TASK INPUT START

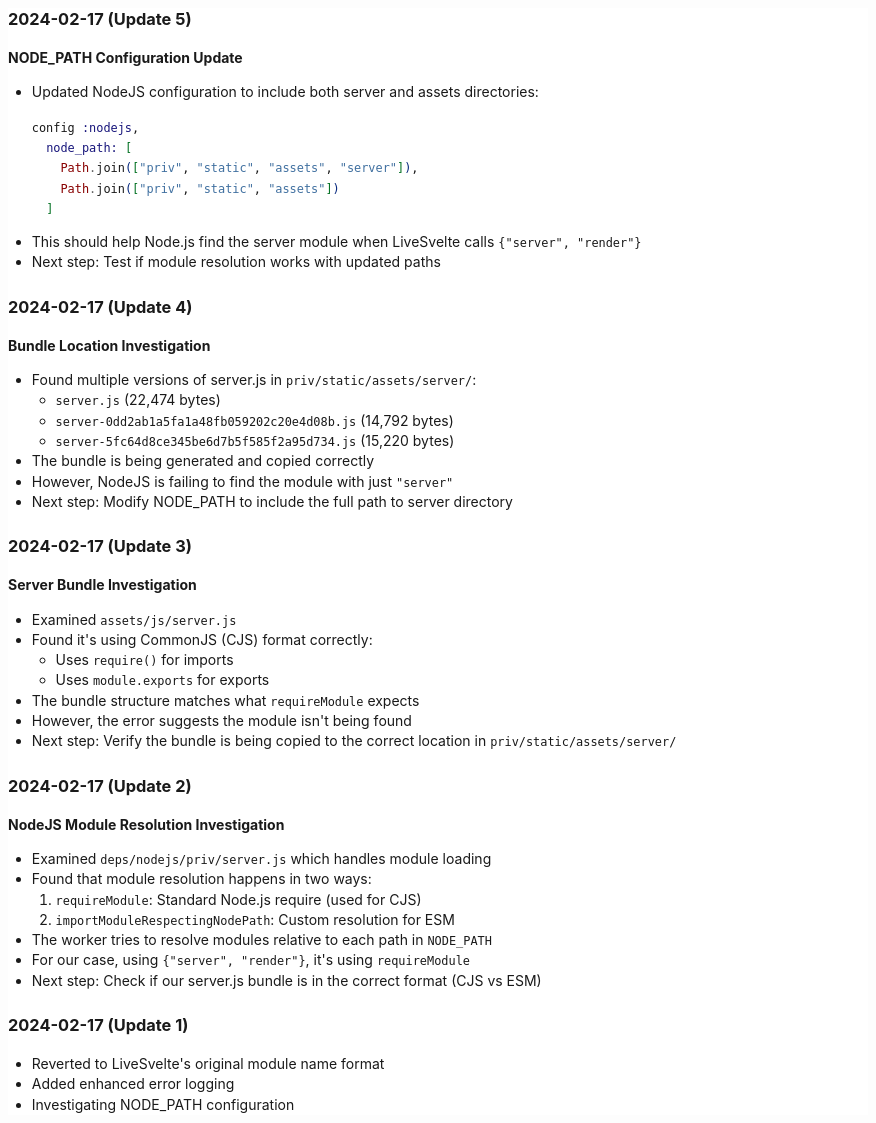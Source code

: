 ### 2024-02-17 (Update 5)
**NODE_PATH Configuration Update**
- Updated NodeJS configuration to include both server and assets directories:
  ```elixir
  config :nodejs,
    node_path: [
      Path.join(["priv", "static", "assets", "server"]),
      Path.join(["priv", "static", "assets"])
    ]
  ```
- This should help Node.js find the server module when LiveSvelte calls `{"server", "render"}`
- Next step: Test if module resolution works with updated paths

### 2024-02-17 (Update 4)
**Bundle Location Investigation**
- Found multiple versions of server.js in `priv/static/assets/server/`:
  - `server.js` (22,474 bytes)
  - `server-0dd2ab1a5fa1a48fb059202c20e4d08b.js` (14,792 bytes)
  - `server-5fc64d8ce345be6d7b5f585f2a95d734.js` (15,220 bytes)
- The bundle is being generated and copied correctly
- However, NodeJS is failing to find the module with just `"server"`
- Next step: Modify NODE_PATH to include the full path to server directory

### 2024-02-17 (Update 3)
**Server Bundle Investigation**
- Examined `assets/js/server.js`
- Found it's using CommonJS (CJS) format correctly:
  - Uses `require()` for imports
  - Uses `module.exports` for exports
- The bundle structure matches what `requireModule` expects
- However, the error suggests the module isn't being found
- Next step: Verify the bundle is being copied to the correct location in `priv/static/assets/server/`

### 2024-02-17 (Update 2)
**NodeJS Module Resolution Investigation**
- Examined `deps/nodejs/priv/server.js` which handles module loading
- Found that module resolution happens in two ways:
  1. `requireModule`: Standard Node.js require (used for CJS)
  2. `importModuleRespectingNodePath`: Custom resolution for ESM
- The worker tries to resolve modules relative to each path in `NODE_PATH`
- For our case, using `{"server", "render"}`, it's using `requireModule`
- Next step: Check if our server.js bundle is in the correct format (CJS vs ESM)

### 2024-02-17 (Update 1)
- Reverted to LiveSvelte's original module name format
- Added enhanced error logging
- Investigating NODE_PATH configuration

TASK INPUT END

- **EXERCISE**
Set down, exactly as they appear above, all lines from the one that has "- Found multiple" down to the one that has "- The worker", including those two and no others.

- **RESULT FOR THIS TASK**
- Found multiple versions of server.js in `priv/static/assets/server/`:
  - `server.js` (22,474 bytes)
  - `server-0dd2ab1a5fa1a48fb059202c20e4d08b.js` (14,792 bytes)
  - `server-5fc64d8ce345be6d7b5f585f2a95d734.js` (15,220 bytes)
- The bundle is being generated and copied correctly
- However, NodeJS is failing to find the module with just `"server"`
- Next step: Modify NODE_PATH to include the full path to server directory

### 2024-02-17 (Update 3)
**Server Bundle Investigation**
- Examined `assets/js/server.js`
- Found it's using CommonJS (CJS) format correctly:
  - Uses `require()` for imports
  - Uses `module.exports` for exports
- The bundle structure matches what `requireModule` expects
- However, the error suggests the module isn't being found
- Next step: Verify the bundle is being copied to the correct location in `priv/static/assets/server/`

### 2024-02-17 (Update 2)
**NodeJS Module Resolution Investigation**
- Examined `deps/nodejs/priv/server.js` which handles module loading
- Found that module resolution happens in two ways:
  1. `requireModule`: Standard Node.js require (used for CJS)
  2. `importModuleRespectingNodePath`: Custom resolution for ESM
- The worker tries to resolve modules relative to each path in `NODE_PATH`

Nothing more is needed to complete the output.